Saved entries
/---
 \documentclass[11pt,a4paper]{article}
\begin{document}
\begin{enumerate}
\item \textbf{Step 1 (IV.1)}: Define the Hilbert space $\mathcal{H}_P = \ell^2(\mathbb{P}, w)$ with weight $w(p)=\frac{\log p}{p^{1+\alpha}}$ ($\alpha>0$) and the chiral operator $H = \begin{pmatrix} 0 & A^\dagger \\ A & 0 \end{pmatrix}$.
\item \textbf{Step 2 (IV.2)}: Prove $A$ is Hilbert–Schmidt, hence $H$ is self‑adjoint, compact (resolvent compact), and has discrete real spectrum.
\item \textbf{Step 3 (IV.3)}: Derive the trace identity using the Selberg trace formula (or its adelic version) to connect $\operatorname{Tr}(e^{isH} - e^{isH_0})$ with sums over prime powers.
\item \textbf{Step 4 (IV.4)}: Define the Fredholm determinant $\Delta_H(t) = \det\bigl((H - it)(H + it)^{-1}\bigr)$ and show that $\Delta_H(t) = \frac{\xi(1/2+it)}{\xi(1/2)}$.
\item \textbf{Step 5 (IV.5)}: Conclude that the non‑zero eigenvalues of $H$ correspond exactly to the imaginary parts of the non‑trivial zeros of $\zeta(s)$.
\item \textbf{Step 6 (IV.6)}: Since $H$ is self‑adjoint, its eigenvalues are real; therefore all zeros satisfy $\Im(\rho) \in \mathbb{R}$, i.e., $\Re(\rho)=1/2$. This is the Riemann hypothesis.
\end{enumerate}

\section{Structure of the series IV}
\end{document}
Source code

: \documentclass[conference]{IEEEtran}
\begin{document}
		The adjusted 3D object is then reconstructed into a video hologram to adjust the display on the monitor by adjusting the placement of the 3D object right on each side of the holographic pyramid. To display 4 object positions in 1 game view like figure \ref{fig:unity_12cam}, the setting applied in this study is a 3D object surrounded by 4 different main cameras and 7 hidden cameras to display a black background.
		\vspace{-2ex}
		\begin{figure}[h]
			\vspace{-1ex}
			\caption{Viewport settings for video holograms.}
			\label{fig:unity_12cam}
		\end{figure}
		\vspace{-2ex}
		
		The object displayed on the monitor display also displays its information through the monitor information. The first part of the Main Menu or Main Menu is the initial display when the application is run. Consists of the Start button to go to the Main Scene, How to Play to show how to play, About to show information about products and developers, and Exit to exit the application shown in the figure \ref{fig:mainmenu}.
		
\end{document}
\---
/---
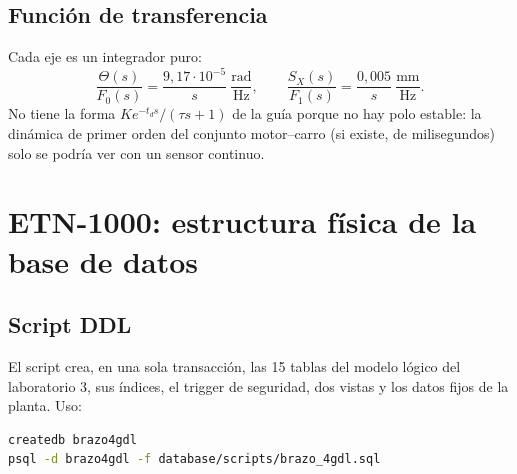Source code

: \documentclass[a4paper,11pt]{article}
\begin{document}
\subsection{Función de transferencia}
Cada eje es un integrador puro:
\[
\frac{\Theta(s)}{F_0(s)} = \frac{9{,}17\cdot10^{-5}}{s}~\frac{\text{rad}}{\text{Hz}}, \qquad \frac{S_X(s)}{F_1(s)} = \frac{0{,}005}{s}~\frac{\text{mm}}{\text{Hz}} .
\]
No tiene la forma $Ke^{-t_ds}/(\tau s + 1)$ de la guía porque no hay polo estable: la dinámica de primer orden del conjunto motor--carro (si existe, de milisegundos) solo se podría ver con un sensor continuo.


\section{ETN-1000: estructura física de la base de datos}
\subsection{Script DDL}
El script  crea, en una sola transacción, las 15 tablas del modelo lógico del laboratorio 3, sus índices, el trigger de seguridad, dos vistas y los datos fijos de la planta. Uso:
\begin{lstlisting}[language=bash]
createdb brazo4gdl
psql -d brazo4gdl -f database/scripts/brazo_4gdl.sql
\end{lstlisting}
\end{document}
\---
/---
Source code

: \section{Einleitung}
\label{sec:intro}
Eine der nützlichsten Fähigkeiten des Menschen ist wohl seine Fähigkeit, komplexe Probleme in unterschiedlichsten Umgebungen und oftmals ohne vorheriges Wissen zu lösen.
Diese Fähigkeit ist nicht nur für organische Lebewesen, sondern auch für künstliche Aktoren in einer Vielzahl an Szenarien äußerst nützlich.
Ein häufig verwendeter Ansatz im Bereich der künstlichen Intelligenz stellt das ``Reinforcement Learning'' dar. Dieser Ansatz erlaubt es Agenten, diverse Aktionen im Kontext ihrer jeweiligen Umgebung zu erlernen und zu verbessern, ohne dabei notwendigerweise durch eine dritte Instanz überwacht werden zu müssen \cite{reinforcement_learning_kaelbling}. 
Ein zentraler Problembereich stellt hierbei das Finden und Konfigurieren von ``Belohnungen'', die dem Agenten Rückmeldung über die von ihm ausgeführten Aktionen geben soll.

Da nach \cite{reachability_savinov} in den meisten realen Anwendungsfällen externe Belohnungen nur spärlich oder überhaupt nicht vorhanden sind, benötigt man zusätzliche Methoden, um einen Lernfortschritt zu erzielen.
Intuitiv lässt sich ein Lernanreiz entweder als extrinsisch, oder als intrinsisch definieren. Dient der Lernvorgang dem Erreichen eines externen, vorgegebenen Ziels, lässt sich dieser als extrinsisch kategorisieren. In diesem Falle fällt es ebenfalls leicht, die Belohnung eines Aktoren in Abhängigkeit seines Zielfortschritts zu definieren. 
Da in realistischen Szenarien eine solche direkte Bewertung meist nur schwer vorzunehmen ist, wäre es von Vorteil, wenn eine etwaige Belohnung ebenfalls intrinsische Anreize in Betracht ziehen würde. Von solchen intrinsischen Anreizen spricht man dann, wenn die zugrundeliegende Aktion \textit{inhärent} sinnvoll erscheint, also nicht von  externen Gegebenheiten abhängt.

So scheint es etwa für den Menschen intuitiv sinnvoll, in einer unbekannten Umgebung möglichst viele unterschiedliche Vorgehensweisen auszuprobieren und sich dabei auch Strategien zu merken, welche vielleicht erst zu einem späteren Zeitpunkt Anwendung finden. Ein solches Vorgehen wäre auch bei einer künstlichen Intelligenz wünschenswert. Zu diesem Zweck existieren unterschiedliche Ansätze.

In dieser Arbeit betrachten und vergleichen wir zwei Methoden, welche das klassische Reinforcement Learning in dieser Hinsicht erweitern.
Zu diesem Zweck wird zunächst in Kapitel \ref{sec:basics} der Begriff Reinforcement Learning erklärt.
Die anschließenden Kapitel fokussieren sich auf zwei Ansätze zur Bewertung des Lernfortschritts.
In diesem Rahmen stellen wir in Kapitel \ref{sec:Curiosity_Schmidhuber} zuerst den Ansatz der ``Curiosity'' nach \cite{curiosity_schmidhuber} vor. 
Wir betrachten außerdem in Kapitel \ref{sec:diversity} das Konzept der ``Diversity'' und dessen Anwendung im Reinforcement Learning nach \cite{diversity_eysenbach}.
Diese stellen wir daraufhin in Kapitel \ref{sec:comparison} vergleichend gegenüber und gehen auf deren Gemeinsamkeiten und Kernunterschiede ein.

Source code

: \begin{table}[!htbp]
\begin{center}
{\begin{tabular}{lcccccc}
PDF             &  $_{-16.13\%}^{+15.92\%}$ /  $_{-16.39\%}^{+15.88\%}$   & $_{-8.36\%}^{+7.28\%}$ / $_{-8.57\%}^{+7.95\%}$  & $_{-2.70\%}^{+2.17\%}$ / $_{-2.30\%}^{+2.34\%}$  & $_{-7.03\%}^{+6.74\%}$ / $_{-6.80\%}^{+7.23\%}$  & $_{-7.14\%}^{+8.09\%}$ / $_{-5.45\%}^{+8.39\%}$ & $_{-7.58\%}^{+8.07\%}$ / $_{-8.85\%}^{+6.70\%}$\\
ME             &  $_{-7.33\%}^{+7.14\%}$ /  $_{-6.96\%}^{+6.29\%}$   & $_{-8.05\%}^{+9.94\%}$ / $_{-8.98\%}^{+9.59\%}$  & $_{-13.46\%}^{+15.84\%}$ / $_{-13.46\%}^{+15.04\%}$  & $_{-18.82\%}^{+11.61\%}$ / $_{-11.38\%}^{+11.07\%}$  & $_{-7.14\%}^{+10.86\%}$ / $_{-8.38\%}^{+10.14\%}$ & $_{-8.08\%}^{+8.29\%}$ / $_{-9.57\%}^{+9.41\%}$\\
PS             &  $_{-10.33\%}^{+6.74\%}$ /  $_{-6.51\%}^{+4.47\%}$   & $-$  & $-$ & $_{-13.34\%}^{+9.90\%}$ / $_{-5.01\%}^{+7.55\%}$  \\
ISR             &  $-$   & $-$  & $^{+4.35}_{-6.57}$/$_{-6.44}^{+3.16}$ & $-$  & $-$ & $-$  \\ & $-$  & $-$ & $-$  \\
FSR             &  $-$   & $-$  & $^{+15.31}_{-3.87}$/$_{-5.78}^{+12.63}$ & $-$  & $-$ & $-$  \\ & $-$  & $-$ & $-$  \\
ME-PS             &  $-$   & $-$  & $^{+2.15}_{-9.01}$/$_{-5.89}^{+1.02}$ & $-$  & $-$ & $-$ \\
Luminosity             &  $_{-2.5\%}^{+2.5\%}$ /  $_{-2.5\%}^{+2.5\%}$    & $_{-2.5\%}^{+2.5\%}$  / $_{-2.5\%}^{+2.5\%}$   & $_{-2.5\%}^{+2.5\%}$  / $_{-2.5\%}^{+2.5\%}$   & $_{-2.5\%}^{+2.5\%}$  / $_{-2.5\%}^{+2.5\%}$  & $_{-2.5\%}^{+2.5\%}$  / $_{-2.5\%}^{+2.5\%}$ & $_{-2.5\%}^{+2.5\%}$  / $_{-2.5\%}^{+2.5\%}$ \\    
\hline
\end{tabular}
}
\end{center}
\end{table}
\---
▸ **WORK INSTRUCTIONS**
Please copy the lines in the records above between the one holding "crea, en una" and the one holding "createdb brazo4gdl", inclusive, exactly and with no other line.

▸ **WRITTEN REPLY**
El script  crea, en una sola transacción, las 15 tablas del modelo lógico del laboratorio 3, sus índices, el trigger de seguridad, dos vistas y los datos fijos de la planta. Uso:
\begin{lstlisting}[language=bash]
createdb brazo4gdl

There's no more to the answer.